NodeCollection runs = null;

IEnumerable<Node> sdts = doc.GetChildNodes(NodeType.StructuredDocumentTag, true).Where(x => ((StructuredDocumentTag)x).Tag != null && ((StructuredDocumentTag)x).Tag != "");

foreach (StructuredDocumentTag sdt in sdts)
{
    int stdPageIndex = LayoutCollector.GetStartPageIndex(sdt);

    runs = sdt.GetChildNodes(NodeType.Run, true);
    InsertSdtStartBookMark(ref doc, stdPageIndex, sdt, runs.FirstOrDefault());
    InsertSdtEndBookMark(ref doc, stdPageIndex, sdt, runs.LastOrDefault());

}
doc.UpdatePageLayout();
private void InsertSdtStartBookMark(ref Document doc, int pageIndex, StructuredDocumentTag sdt, Node run)
{
    try
    {
        string sdtStartBookmarkName = $"sdt_s_{pageIndex}_{sdt.Tag}";

        run.ParentNode.InsertBefore(new BookmarkStart(doc, sdtStartBookmarkName), run);
        run.ParentNode.InsertBefore(new BookmarkEnd(doc, sdtStartBookmarkName), run);
    }
    catch (Exception ex)
    {
        Debug.WriteLine(ex.Message);
    }
}
private void InsertSdtEndBookMark(ref Document doc, int pageIndex, StructuredDocumentTag sdt, Node run)
{
    try
    {
        string sdtEndBookmarkName = $"sdt_e_{pageIndex}_{sdt.Tag}";

        run.ParentNode.InsertAfter(new BookmarkEnd(doc, sdtEndBookmarkName), run);
        run.ParentNode.InsertAfter(new BookmarkStart(doc, sdtEndBookmarkName), run);
    }
    catch (Exception ex)
    {
        Debug.WriteLine(ex.Message);
    }
}

Word Sample :
ColspanTable.docx (57.5 KB)

Bookmark start name : sdt_s_1_7f8320c7-5448-4ec3-87a1-a3cfadbc89c3
Bookmark end name : sdt_e_1_7f8320c7-5448-4ec3-87a1-a3cfadbc89c3

Fixed HTML output :
Output.zip (59.8 KB)

Screenshot for HTML fixed structure:

@AlpeshChaudhariDev I am afraid there is no way to control this.
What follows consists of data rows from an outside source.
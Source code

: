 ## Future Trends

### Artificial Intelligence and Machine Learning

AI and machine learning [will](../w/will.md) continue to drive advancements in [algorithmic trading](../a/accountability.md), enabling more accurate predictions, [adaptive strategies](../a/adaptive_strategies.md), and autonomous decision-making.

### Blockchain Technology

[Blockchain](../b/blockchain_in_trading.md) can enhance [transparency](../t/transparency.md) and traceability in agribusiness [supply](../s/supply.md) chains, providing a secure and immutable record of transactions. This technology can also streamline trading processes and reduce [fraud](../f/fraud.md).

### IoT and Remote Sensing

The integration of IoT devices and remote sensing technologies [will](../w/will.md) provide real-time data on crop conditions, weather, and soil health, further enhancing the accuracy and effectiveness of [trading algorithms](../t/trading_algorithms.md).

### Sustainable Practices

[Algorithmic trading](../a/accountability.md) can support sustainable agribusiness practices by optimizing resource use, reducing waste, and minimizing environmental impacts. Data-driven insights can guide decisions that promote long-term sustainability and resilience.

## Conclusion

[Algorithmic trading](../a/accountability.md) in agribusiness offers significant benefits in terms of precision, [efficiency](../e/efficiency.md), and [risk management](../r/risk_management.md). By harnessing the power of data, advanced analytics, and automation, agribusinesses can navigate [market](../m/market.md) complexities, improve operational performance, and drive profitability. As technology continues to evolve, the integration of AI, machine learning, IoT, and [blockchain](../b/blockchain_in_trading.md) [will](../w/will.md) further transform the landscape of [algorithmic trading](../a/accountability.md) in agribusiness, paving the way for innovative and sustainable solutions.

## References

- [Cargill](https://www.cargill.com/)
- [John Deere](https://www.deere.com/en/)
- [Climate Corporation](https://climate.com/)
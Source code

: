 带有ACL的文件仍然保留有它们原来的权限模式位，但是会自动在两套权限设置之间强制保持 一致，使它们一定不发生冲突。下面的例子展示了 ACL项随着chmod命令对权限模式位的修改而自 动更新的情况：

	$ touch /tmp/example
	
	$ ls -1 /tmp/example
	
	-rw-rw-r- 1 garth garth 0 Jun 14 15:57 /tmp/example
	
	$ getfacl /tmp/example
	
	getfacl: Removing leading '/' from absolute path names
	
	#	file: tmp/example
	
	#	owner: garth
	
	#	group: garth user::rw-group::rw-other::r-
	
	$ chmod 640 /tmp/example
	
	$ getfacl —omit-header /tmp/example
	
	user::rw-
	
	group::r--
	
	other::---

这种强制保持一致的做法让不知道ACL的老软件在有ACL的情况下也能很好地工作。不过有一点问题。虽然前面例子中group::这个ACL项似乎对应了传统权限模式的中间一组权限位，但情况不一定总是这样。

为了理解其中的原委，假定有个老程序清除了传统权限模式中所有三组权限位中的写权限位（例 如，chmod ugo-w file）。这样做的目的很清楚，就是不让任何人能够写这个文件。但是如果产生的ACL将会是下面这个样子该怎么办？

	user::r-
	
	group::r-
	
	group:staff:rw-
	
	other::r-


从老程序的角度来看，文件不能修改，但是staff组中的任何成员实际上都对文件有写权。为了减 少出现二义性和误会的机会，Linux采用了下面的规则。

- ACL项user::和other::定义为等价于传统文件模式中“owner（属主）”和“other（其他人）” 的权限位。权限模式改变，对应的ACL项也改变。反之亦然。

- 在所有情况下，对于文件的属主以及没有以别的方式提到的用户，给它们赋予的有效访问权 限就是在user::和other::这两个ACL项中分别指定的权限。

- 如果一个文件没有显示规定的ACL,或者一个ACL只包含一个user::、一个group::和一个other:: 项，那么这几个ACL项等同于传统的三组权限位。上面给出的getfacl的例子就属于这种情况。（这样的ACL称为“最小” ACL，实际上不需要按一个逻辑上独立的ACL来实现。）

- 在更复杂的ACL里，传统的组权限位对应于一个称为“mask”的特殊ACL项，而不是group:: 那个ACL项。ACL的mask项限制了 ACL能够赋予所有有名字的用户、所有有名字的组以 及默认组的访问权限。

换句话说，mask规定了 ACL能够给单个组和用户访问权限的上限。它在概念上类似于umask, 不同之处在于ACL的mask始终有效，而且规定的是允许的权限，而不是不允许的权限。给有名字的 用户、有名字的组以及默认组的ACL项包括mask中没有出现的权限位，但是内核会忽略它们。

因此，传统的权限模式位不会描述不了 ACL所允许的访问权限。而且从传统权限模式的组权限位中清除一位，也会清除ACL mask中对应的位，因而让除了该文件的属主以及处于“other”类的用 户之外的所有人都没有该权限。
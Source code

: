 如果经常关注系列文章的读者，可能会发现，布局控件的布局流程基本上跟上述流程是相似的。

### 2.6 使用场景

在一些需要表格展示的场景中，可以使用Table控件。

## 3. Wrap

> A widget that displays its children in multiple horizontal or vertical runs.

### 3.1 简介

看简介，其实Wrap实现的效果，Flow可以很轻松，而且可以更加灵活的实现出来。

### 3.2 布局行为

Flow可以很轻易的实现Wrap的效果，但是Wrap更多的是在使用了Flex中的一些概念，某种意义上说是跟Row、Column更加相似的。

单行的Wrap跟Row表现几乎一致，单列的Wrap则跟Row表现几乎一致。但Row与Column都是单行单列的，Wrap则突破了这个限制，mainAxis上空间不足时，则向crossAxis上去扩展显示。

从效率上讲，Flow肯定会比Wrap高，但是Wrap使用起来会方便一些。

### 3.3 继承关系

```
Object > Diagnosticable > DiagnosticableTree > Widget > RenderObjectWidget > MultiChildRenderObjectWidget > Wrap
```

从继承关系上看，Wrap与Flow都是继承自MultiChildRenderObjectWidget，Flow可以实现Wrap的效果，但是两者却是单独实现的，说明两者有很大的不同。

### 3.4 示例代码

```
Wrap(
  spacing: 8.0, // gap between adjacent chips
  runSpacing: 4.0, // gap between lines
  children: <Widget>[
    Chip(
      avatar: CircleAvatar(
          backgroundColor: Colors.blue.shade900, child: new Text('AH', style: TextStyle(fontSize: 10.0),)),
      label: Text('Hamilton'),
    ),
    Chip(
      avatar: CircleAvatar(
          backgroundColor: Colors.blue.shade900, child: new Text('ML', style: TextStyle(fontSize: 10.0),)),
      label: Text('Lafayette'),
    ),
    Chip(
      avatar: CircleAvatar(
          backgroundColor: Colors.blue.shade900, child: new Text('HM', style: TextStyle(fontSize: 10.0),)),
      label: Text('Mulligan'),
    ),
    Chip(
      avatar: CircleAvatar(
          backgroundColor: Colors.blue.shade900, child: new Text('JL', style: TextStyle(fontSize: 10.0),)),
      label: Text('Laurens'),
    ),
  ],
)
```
Upon conversion document to HtmlFixed format, Aspose.Words builds the document layout, the result of building layout is an absolutely another document model APS (Aspose Page Specification), which represent visual representation of the document, but does not preserve the original document structure. So even if the bookmark wraps SDT in the DOM, there is no guaranty the bookmark will wrap SDT visual representation in APS model and as result in HtmlFixed format.